The response must be the exact lines from the line holding "Simple arithmetic operations" through the end of the entries, with no pictures and nothing else.

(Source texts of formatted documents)

Content starts

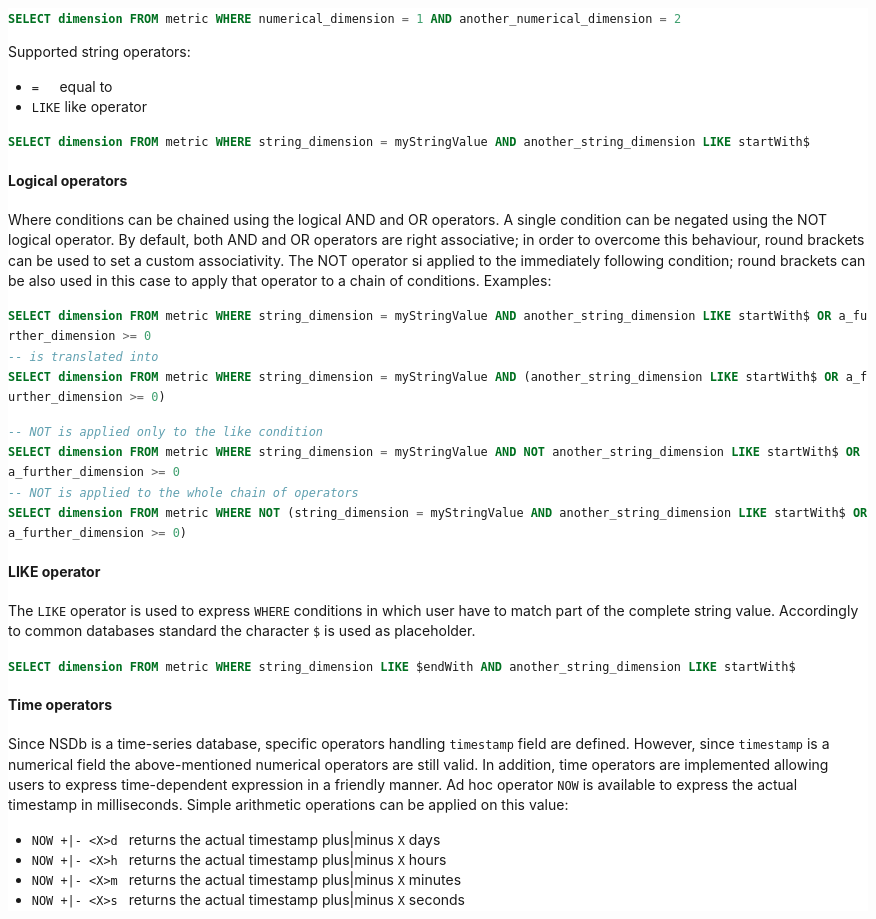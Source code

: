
 ```sql
SELECT dimension FROM metric WHERE numerical_dimension = 1 AND another_numerical_dimension = 2
```
Supported string operators:
- `=`   equal to
- `LIKE` like operator

```sql
SELECT dimension FROM metric WHERE string_dimension = myStringValue AND another_string_dimension LIKE startWith$
```

#### Logical operators
Where conditions can be chained using the logical AND and OR operators. A single condition can be negated using the NOT logical operator.
By default, both AND and OR operators are right associative; in order to overcome this behaviour, round brackets can be used to set a custom associativity.
The NOT operator si applied to the immediately following condition; round brackets can be also used in this case to apply that operator to a chain of conditions. 
Examples:
```sql
SELECT dimension FROM metric WHERE string_dimension = myStringValue AND another_string_dimension LIKE startWith$ OR a_further_dimension >= 0  
-- is translated into
SELECT dimension FROM metric WHERE string_dimension = myStringValue AND (another_string_dimension LIKE startWith$ OR a_further_dimension >= 0)
```

```sql
-- NOT is applied only to the like condition
SELECT dimension FROM metric WHERE string_dimension = myStringValue AND NOT another_string_dimension LIKE startWith$ OR a_further_dimension >= 0
-- NOT is applied to the whole chain of operators
SELECT dimension FROM metric WHERE NOT (string_dimension = myStringValue AND another_string_dimension LIKE startWith$ OR a_further_dimension >= 0)
```

#### LIKE operator
The `LIKE` operator is used to express `WHERE` conditions in which user have to match part of the complete string value.
Accordingly to common databases standard the character `$` is used as placeholder.
```sql
SELECT dimension FROM metric WHERE string_dimension LIKE $endWith AND another_string_dimension LIKE startWith$
```
#### Time operators
Since NSDb is a time-series database, specific operators handling `timestamp` field are defined. However, since `timestamp` is a numerical field the above-mentioned numerical operators are still valid.
In addition, time operators are implemented allowing users to express time-dependent expression in a friendly manner.
Ad hoc operator `NOW` is available to express the actual timestamp in milliseconds.
Simple arithmetic operations can be applied on this value:
- `NOW +|- <X>d ` returns the actual timestamp plus|minus  `X` days
- `NOW +|- <X>h ` returns the actual timestamp plus|minus  `X` hours
- `NOW +|- <X>m ` returns the actual timestamp plus|minus  `X` minutes
- `NOW +|- <X>s ` returns the actual timestamp plus|minus  `X` seconds

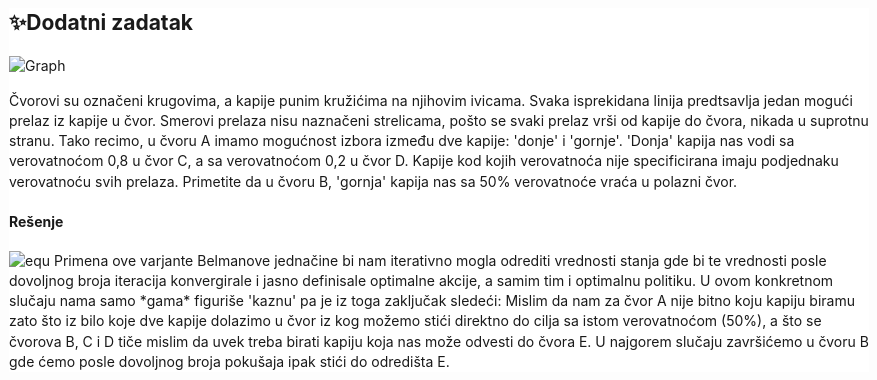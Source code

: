 ## ✨Dodatni zadatak 
<img src="https://user-images.githubusercontent.com/30222786/100549522-a07b6000-3273-11eb-868b-2084455f6e68.png" alt="Graph" width="100%">

Čvorovi su označeni krugovima, a kapije punim kružićima na njihovim ivicama. Svaka isprekidana linija predtsavlja jedan mogući prelaz iz kapije u čvor. Smerovi prelaza nisu naznačeni strelicama, pošto se svaki prelaz vrši od kapije do čvora, nikada u suprotnu stranu. Tako recimo, u čvoru A imamo mogućnost izbora između dve kapije: 'donje' i 'gornje'. 'Donja' kapija nas vodi sa verovatnoćom 0,8 u čvor C, a sa verovatnoćom 0,2 u čvor D. Kapije kod kojih verovatnoća nije specificirana imaju podjednaku verovatnoću svih prelaza. Primetite da u čvoru B, 'gornja' kapija nas sa 50% verovatnoće vraća u polazni čvor.

#### Rešenje
<img src="https://miro.medium.com/max/5032/1*CiDCpUjj_3mGm3vdGrxu4g.png" alt="equ" width="100%"> 
Primena ove varjante Belmanove jednačine bi nam iterativno mogla odrediti vrednosti stanja gde bi te vrednosti posle dovoljnog broja iteracija konvergirale i jasno definisale optimalne akcije, a samim tim i optimalnu politiku. U ovom konkretnom slučaju nama samo *gama* figuriše 'kaznu' pa je iz toga zaključak sledeći: Mislim da nam za čvor A nije bitno koju kapiju biramu zato što iz bilo koje dve kapije dolazimo u čvor iz kog možemo stići direktno do cilja sa istom verovatnoćom (50%), a što se čvorova B, C i D tiče mislim da uvek treba birati kapiju koja nas može odvesti do čvora E. U najgorem slučaju završićemo u čvoru B gde ćemo posle dovoljnog broja pokušaja ipak stići do odredišta E.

Content ends

**REPLY TO THE EXERCISE**:
Simple arithmetic operations can be applied on this value:
- `NOW +|- <X>d ` returns the actual timestamp plus|minus  `X` days
- `NOW +|- <X>h ` returns the actual timestamp plus|minus  `X` hours
- `NOW +|- <X>m ` returns the actual timestamp plus|minus  `X` minutes
- `NOW +|- <X>s ` returns the actual timestamp plus|minus  `X` seconds

Source code

: ## ✨Dodatni zadatak 
<img src="https://user-images.githubusercontent.com/30222786/100549522-a07b6000-3273-11eb-868b-2084455f6e68.png" alt="Graph" width="100%">

Čvorovi su označeni krugovima, a kapije punim kružićima na njihovim ivicama. Svaka isprekidana linija predtsavlja jedan mogući prelaz iz kapije u čvor. Smerovi prelaza nisu naznačeni strelicama, pošto se svaki prelaz vrši od kapije do čvora, nikada u suprotnu stranu. Tako recimo, u čvoru A imamo mogućnost izbora između dve kapije: 'donje' i 'gornje'. 'Donja' kapija nas vodi sa verovatnoćom 0,8 u čvor C, a sa verovatnoćom 0,2 u čvor D. Kapije kod kojih verovatnoća nije specificirana imaju podjednaku verovatnoću svih prelaza. Primetite da u čvoru B, 'gornja' kapija nas sa 50% verovatnoće vraća u polazni čvor.

#### Rešenje
<img src="https://miro.medium.com/max/5032/1*CiDCpUjj_3mGm3vdGrxu4g.png" alt="equ" width="100%"> 
Primena ove varjante Belmanove jednačine bi nam iterativno mogla odrediti vrednosti stanja gde bi te vrednosti posle dovoljnog broja iteracija konvergirale i jasno definisale optimalne akcije, a samim tim i optimalnu politiku. U ovom konkretnom slučaju nama samo *gama* figuriše 'kaznu' pa je iz toga zaključak sledeći: Mislim da nam za čvor A nije bitno koju kapiju biramu zato što iz bilo koje dve kapije dolazimo u čvor iz kog možemo stići direktno do cilja sa istom verovatnoćom (50%), a što se čvorova B, C i D tiče mislim da uvek treba birati kapiju koja nas može odvesti do čvora E. U najgorem slučaju završićemo u čvoru B gde ćemo posle dovoljnog broja pokušaja ipak stići do odredišta E.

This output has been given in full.